Faits divers – Justice

Procès Sabattier : première journée et examen de la personnalité des accusés

Par Stéphane Milhomme, France Bleu Drôme-Ardèche lundi 3 février 2014 à 17:00

Le banc des accusés de la cour d'assises de la Drôme.
Le banc des accusés de la cour d'assises de la Drôme. © Stéphane Milhomme - Radio France

Corey Sabattier un caïd de Valence est devant les assises de la Drôme avec cinq de ses complices présumés. Issu du quartier Fontbarlettes, ce jeune homme de 28 ans ultra violent, s'est déjà évadé deux fois. Il est poursuivi pour des vols de voitures avec violence et pour avoir manqué d'écraser deux gendarmes en juin 2010 au Teil en Ardèche.

"Les parents de Corey Sabattier sont divorcés mais ils continuaient à se voir régulièrement pour les fêtes de famille " ... l'expert lit l'examen de personnalité devant le principal accusé qui l'écoute sans broncher, sans un signe d'émotion apparent. Il raconte l'histoire de ce jeune des quartiers de Valence le haut qui se fait raquetter au collège Bachelard ; ses parents vont donc inscrire le jeune Corey Sabattier au collège Paul Valéry. Et là, en grandissant, il apprend à se défendre, à tel point qu'il finit par être exclu de l'établissement. A 16 ans, il arrête les études et quitte la maison pour dit-il "ne plus être une charge à sa famille" ; Sa mère, lors de cette étude, dit ne pas comprendre comment il a pu dévier ainsi. Pareil pour sa petite amie qui reste attachée à lui. Les deux femmes -à distance- évoquent un homme "gentil mais influençable" .

"Je me suis forgé comme un militaire, je peux m'adapter à l'incarcération". Corey Sabattier

Sauf que le président avait préalablement lu aux jurés l'ordonnance de mise en accusation. Sabattier reconnait avec manqué d'écraser les deux gendarmes au Teil c'est tout.

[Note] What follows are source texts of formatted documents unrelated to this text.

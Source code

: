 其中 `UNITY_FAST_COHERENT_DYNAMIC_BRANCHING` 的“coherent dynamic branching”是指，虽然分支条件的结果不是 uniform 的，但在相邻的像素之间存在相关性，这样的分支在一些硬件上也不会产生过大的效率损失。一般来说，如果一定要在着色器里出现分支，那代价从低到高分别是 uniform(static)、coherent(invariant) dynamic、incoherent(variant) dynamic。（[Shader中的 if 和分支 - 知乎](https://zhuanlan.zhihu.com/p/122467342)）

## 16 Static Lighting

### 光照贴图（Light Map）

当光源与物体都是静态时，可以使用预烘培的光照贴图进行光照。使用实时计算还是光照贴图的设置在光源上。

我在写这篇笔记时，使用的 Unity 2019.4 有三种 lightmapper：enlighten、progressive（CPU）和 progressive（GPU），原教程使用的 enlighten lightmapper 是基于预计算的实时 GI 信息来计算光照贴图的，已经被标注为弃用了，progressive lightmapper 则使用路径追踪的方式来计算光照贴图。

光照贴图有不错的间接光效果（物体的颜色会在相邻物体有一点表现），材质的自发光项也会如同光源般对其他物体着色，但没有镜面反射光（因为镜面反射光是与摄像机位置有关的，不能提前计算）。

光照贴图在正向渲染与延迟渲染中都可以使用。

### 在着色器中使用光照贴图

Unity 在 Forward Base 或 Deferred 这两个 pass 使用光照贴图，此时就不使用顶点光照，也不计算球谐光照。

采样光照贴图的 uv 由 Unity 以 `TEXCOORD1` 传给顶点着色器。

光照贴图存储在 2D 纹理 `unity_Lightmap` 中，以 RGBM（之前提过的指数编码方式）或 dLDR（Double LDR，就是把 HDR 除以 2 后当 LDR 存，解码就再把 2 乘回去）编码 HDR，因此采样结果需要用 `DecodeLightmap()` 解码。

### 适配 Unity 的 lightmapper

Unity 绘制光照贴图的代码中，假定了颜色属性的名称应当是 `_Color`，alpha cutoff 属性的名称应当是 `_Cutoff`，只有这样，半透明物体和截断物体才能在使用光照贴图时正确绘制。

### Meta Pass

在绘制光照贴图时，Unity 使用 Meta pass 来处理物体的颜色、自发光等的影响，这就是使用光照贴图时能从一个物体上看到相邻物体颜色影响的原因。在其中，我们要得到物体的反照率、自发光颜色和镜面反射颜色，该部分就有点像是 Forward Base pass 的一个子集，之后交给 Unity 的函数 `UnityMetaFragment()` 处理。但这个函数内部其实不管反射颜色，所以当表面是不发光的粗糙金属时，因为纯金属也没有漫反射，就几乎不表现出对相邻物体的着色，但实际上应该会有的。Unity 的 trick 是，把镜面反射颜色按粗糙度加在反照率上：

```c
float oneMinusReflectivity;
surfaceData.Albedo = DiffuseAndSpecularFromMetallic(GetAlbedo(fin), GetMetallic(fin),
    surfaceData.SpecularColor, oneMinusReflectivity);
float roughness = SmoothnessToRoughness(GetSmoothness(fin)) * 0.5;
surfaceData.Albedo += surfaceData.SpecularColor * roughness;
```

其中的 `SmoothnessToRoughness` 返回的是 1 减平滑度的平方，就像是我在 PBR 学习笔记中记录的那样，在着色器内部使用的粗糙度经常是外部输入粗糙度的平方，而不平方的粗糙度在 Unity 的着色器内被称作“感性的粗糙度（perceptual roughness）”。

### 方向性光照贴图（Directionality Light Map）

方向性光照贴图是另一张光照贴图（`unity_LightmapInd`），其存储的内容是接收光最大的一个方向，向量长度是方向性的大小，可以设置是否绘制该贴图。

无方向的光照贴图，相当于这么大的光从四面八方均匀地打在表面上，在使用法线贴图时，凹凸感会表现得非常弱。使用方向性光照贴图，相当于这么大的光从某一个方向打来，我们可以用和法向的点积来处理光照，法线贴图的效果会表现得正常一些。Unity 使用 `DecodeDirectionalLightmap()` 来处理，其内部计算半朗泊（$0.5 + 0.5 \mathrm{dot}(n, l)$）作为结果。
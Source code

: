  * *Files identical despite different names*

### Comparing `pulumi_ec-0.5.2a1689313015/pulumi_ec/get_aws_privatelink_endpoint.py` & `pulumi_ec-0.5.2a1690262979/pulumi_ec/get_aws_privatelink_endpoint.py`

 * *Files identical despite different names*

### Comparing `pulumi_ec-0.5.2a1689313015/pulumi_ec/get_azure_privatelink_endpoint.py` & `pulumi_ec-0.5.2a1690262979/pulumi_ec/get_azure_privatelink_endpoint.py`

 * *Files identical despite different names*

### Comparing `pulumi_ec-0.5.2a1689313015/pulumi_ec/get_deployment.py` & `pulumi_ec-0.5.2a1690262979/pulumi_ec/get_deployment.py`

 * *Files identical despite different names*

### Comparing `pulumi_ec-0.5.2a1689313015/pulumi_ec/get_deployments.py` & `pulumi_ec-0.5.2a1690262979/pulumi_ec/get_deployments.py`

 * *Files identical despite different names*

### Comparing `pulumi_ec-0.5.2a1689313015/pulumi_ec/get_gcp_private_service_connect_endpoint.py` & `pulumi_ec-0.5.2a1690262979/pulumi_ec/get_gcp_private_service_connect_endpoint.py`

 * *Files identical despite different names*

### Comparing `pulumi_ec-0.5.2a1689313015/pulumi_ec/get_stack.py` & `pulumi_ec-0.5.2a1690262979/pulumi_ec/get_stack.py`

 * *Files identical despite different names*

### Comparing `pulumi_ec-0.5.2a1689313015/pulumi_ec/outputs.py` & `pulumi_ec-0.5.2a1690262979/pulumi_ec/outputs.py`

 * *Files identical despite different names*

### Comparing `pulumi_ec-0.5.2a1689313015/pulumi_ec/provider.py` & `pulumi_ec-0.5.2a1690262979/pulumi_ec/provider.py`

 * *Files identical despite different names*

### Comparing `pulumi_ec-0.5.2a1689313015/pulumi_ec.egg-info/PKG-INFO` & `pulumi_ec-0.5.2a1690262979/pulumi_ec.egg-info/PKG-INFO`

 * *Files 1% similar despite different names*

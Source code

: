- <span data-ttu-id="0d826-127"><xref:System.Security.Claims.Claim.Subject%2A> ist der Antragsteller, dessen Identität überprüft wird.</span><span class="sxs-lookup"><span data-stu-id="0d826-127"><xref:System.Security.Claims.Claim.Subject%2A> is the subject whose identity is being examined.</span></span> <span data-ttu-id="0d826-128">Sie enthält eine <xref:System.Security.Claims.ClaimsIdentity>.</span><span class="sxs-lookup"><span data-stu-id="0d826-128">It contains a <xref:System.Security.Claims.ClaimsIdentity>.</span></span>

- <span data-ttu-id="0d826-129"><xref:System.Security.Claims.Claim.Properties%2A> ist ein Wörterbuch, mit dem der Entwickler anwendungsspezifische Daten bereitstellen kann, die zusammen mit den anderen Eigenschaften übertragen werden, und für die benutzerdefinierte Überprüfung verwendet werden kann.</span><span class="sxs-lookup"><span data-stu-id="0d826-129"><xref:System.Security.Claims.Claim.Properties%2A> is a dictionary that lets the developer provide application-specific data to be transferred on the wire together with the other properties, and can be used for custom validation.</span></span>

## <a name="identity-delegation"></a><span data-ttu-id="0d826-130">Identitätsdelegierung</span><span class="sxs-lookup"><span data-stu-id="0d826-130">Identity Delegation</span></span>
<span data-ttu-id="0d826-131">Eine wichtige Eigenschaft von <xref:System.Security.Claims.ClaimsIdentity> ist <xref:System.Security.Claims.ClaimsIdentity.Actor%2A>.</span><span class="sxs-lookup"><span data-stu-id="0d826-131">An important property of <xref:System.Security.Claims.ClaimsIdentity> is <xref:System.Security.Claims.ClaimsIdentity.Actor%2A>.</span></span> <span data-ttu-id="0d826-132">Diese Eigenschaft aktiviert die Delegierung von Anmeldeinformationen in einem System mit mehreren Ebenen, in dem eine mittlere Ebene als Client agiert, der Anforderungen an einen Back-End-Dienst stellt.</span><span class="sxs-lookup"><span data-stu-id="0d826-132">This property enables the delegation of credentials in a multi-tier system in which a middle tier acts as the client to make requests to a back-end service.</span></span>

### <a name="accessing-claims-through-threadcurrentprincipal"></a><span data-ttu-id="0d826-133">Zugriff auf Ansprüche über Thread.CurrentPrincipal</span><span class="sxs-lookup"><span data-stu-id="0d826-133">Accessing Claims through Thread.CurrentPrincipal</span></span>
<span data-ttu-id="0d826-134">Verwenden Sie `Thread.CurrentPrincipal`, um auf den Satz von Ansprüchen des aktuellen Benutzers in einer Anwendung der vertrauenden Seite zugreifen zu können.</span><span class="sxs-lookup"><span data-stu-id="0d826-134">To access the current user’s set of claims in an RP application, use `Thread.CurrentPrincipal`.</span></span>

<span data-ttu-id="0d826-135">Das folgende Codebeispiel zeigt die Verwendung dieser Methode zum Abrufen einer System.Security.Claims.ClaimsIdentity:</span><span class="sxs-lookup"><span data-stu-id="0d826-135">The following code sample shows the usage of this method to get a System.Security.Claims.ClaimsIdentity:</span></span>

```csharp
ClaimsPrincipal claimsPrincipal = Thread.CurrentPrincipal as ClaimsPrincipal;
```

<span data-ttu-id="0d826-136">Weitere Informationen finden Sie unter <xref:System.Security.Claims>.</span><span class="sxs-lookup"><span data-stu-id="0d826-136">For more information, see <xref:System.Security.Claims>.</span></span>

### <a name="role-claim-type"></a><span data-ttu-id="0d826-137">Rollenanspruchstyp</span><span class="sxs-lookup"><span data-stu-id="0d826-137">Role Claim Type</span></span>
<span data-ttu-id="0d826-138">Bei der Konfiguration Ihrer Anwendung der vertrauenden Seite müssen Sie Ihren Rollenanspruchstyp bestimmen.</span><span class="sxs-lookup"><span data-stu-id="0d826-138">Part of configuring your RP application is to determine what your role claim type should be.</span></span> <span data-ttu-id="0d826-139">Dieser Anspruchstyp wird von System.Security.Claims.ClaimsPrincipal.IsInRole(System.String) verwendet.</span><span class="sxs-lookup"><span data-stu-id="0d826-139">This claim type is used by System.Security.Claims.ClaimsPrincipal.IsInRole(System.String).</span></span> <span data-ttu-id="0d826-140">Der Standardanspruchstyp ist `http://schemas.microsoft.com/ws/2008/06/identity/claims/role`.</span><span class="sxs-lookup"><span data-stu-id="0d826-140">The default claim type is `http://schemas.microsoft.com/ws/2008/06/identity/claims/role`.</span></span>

Rien sur les autres faits de violence commis en bande en Drôme Ardèche et Vaucluse.

"Je me suis forgé comme un militaire, dit-il pendant l'examen de personnalité, je peux m'adapter à l'incarcération ". Un regard lucide sur son parcours de violence. Cette semaine aux assises, il encourt une peine de 30 ans de réclusion.